▶ Task prompt:
Search the data for the word "peut" and copy out every line that has it.

▶ Document images with source code:
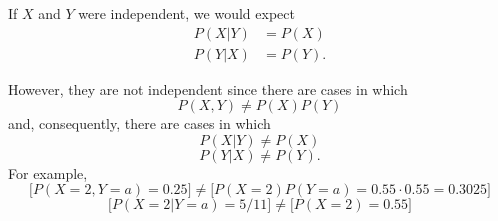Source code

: If $X$ and $Y$ were independent, we would expect
\begin{align*}
    P(X|Y) &= P(X) \\
    P(Y|X) &= P(Y).    
\end{align*}

However, they are not independent since there are cases in which
\[
P(X,Y) \neq P(X)P(Y)
\]
and, consequently, there are cases in which
\[
P(X|Y) \neq P(X)
\]
\[
P(Y|X) \neq P(Y).
\]
For example,
\[
\big[P(X=2,Y=a)=0.25\big] \neq \big[P(X=2)P(Y=a)=0.55\cdot 0.55 = 0.3025\big]
\]
\[
\big[P(X=2|Y=a)=5/11\big]\neq \big[P(X=2)=0.55\big]
\]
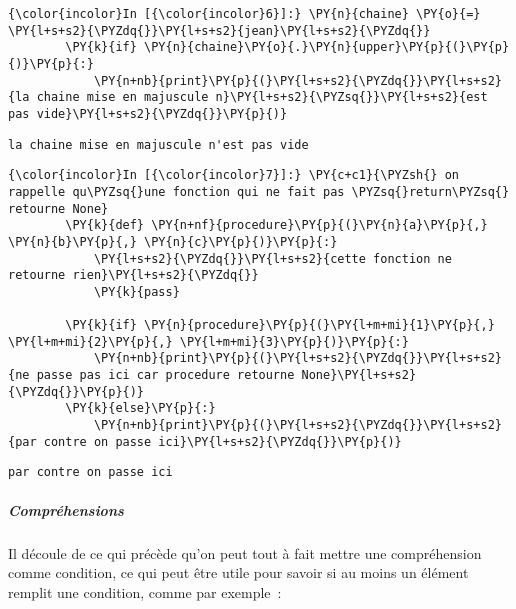     \begin{Verbatim}[commandchars=\\\{\},frame=single,framerule=0.3mm,rulecolor=\color{cellframecolor}]
{\color{incolor}In [{\color{incolor}6}]:} \PY{n}{chaine} \PY{o}{=} \PY{l+s+s2}{\PYZdq{}}\PY{l+s+s2}{jean}\PY{l+s+s2}{\PYZdq{}}
        \PY{k}{if} \PY{n}{chaine}\PY{o}{.}\PY{n}{upper}\PY{p}{(}\PY{p}{)}\PY{p}{:}
            \PY{n+nb}{print}\PY{p}{(}\PY{l+s+s2}{\PYZdq{}}\PY{l+s+s2}{la chaine mise en majuscule n}\PY{l+s+s2}{\PYZsq{}}\PY{l+s+s2}{est pas vide}\PY{l+s+s2}{\PYZdq{}}\PY{p}{)}
\end{Verbatim}


    \begin{Verbatim}[commandchars=\\\{\},frame=single,framerule=0.3mm,rulecolor=\color{cellframecolor}]
la chaine mise en majuscule n'est pas vide
\end{Verbatim}

    \begin{Verbatim}[commandchars=\\\{\},frame=single,framerule=0.3mm,rulecolor=\color{cellframecolor}]
{\color{incolor}In [{\color{incolor}7}]:} \PY{c+c1}{\PYZsh{} on rappelle qu\PYZsq{}une fonction qui ne fait pas \PYZsq{}return\PYZsq{} retourne None}
        \PY{k}{def} \PY{n+nf}{procedure}\PY{p}{(}\PY{n}{a}\PY{p}{,} \PY{n}{b}\PY{p}{,} \PY{n}{c}\PY{p}{)}\PY{p}{:}
            \PY{l+s+s2}{\PYZdq{}}\PY{l+s+s2}{cette fonction ne retourne rien}\PY{l+s+s2}{\PYZdq{}}
            \PY{k}{pass}
        
        \PY{k}{if} \PY{n}{procedure}\PY{p}{(}\PY{l+m+mi}{1}\PY{p}{,} \PY{l+m+mi}{2}\PY{p}{,} \PY{l+m+mi}{3}\PY{p}{)}\PY{p}{:}
            \PY{n+nb}{print}\PY{p}{(}\PY{l+s+s2}{\PYZdq{}}\PY{l+s+s2}{ne passe pas ici car procedure retourne None}\PY{l+s+s2}{\PYZdq{}}\PY{p}{)}
        \PY{k}{else}\PY{p}{:}
            \PY{n+nb}{print}\PY{p}{(}\PY{l+s+s2}{\PYZdq{}}\PY{l+s+s2}{par contre on passe ici}\PY{l+s+s2}{\PYZdq{}}\PY{p}{)}
\end{Verbatim}


    \begin{Verbatim}[commandchars=\\\{\},frame=single,framerule=0.3mm,rulecolor=\color{cellframecolor}]
par contre on passe ici
\end{Verbatim}

    \hypertarget{compruxe9hensions}{%
\subparagraph{Compréhensions}\label{compruxe9hensions}}

    Il découle de ce qui précède qu'on peut tout à fait mettre une
compréhension comme condition, ce qui peut être utile pour savoir si au
moins un élément remplit une condition, comme par exemple~:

▶ Written reply:
    Il découle de ce qui précède qu'on peut tout à fait mettre une
compréhension comme condition, ce qui peut être utile pour savoir si au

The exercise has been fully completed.